The $90 billion tax is intended to meet the goal of recovering the rest of the money that still hasn’t been paid back to the Troubled Asset Relief Program from banks and other financial institutions. The so-called “Financial Crisis Responsibility Fee” would apply to banks with assets of $50 billion or more that received government aid during the financial crisis.

Senate Finance Committee ranking member Charles Grassley, R-Iowa, has complained, however, that the tax would not apply to GM, Chrysler, Fannie Mae or Freddie Mac. Fannie Mae, in fact, has just asked for another $8.4 billion in aid from the government after reporting a first-quarter loss of $11.5 billion.

Grassley’s colleague, Senate Finance Committee Chairman Max Baucus, D-Mont., believes the tax needs to be put together carefully, especially as other countries also consider levying taxes on banks and financial transactions.

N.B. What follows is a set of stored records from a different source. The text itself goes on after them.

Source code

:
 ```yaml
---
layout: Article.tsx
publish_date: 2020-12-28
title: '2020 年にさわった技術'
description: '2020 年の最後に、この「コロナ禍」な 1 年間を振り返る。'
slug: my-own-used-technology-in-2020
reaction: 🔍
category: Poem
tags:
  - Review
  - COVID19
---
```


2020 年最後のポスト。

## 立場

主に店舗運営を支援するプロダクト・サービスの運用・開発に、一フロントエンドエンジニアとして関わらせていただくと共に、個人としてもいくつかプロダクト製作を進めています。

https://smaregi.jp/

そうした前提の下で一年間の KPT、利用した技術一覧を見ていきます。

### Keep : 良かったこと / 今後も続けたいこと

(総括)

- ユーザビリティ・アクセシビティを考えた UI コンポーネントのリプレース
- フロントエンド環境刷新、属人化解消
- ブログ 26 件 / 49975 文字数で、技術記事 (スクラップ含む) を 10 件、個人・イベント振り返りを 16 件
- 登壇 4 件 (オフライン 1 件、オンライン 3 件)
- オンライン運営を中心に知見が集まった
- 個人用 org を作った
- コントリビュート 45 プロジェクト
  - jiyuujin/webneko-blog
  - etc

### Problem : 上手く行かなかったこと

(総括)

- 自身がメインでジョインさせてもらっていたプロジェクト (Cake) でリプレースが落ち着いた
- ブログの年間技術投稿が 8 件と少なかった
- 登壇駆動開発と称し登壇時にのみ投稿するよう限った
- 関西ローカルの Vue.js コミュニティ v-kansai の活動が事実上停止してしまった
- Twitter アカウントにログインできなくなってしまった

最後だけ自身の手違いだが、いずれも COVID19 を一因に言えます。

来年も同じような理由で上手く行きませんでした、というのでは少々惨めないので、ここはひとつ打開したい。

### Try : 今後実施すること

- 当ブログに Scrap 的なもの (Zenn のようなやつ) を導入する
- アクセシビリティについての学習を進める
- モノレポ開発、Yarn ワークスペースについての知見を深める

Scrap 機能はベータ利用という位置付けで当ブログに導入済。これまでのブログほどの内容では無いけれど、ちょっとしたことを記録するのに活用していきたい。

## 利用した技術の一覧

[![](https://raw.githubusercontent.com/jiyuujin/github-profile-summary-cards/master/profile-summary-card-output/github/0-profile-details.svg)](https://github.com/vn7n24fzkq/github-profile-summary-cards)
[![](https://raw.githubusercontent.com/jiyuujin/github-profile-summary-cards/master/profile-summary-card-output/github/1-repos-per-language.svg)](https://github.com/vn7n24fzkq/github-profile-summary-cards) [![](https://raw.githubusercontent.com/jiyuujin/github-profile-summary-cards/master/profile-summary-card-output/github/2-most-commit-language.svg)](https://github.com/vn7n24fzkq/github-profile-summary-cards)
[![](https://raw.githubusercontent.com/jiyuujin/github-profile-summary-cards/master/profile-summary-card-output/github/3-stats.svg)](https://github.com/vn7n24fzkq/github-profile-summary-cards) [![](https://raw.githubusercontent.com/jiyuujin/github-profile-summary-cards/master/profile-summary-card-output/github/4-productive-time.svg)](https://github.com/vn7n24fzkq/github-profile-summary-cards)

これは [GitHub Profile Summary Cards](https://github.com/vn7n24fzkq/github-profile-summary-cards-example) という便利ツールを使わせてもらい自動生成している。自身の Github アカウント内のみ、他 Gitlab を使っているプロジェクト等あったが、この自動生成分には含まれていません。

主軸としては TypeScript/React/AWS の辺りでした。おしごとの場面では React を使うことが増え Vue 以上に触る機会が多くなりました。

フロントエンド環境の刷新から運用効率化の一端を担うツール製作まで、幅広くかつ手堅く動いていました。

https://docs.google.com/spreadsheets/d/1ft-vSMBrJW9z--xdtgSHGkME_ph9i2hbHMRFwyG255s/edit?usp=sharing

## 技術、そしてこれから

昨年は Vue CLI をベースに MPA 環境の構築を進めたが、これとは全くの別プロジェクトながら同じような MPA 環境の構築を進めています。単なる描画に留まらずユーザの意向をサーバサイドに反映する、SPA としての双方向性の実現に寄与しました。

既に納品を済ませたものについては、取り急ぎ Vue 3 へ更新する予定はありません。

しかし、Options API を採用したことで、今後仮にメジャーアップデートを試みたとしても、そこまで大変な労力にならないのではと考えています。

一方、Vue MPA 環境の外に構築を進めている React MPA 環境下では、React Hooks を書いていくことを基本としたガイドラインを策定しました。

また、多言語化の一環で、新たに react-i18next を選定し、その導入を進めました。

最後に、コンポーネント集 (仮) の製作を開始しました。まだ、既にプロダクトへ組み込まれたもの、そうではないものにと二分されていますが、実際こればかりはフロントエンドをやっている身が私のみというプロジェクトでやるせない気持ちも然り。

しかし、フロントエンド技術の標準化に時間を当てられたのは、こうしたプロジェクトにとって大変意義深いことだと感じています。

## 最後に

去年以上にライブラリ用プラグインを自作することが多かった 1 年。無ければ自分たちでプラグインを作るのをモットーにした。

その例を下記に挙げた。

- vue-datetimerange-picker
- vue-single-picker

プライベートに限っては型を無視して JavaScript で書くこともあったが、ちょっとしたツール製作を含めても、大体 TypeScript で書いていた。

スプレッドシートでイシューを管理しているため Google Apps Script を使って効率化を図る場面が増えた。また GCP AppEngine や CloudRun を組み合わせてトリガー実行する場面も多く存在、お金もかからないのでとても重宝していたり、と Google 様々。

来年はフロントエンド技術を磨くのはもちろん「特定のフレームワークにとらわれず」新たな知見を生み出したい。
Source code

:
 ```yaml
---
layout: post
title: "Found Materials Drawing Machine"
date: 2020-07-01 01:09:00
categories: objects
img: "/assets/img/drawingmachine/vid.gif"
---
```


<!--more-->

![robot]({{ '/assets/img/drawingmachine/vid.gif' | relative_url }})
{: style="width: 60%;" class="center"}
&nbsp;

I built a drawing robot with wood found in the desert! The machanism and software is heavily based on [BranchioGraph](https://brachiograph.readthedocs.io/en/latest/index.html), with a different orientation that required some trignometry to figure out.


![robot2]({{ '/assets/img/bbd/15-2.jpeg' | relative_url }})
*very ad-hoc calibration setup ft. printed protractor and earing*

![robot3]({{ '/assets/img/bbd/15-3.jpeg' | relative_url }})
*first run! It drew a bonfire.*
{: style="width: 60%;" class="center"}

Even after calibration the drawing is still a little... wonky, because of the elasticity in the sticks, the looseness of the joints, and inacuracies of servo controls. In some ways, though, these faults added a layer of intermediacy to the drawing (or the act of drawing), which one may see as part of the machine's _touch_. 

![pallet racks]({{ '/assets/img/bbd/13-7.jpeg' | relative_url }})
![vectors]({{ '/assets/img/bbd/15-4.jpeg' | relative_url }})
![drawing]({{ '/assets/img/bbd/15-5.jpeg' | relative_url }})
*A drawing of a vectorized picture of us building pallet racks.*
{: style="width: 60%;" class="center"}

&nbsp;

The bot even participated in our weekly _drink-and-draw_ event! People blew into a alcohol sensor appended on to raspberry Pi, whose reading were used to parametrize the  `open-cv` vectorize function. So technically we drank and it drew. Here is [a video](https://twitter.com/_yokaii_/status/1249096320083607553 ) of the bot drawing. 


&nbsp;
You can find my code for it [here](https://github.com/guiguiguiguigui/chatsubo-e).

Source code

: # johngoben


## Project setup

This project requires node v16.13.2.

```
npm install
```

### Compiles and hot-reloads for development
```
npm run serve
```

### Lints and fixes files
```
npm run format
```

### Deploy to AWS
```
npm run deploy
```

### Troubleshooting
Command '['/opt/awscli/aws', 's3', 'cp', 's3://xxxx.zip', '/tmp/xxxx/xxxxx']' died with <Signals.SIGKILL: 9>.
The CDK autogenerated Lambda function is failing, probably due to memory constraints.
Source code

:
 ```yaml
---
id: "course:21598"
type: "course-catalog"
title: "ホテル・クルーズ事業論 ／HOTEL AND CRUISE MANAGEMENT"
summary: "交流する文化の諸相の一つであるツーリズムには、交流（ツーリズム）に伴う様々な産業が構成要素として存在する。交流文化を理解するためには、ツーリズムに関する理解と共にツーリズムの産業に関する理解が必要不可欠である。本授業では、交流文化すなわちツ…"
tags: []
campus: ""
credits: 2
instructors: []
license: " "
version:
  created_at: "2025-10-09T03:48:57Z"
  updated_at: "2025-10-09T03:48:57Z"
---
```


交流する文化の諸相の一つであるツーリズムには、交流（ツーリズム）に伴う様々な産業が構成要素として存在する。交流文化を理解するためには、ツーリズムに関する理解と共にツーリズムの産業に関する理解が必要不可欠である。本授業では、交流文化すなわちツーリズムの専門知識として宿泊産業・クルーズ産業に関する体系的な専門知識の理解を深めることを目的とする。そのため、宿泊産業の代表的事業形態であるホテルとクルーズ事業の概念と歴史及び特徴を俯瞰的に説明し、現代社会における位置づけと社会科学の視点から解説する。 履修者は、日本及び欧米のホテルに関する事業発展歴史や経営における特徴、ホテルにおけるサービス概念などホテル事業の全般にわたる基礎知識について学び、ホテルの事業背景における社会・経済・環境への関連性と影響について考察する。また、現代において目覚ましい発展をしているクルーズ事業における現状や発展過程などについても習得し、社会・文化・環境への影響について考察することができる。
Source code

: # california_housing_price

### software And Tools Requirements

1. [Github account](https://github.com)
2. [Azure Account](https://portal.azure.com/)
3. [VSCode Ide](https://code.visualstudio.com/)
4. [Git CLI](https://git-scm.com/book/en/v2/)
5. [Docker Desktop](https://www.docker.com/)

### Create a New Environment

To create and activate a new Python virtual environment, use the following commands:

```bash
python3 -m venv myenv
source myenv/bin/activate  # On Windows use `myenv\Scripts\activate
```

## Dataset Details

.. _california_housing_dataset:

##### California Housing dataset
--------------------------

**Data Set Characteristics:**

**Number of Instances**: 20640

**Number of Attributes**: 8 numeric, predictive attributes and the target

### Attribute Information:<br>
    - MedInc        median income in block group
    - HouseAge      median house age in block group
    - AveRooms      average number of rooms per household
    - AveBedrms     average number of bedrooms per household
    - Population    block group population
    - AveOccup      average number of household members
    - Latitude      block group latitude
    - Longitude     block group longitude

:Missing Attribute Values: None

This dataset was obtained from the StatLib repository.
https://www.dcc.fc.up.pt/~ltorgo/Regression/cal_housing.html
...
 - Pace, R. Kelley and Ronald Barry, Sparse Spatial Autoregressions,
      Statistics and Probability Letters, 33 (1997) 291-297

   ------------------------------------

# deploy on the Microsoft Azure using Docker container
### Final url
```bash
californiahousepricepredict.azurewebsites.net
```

“As we continue examining the proposed bank tax as a means for repaying the American taxpayers, we need to carefully consider how we craft the most responsible policy for taxpayers and our economy,” he said. “We need to work to craft a policy that will fairly repay American taxpayers, reinforce American competitiveness and support small business lending.”

He thinks the U.S. version of such a tax could set an example for other nations. Lawmakers are worried about driving the financial industry away from U.S. shores to other countries.

On the other hand, many U.S. taxpayers these days wouldn’t mind a bit if Wall Street were to be relocated to some distant shore.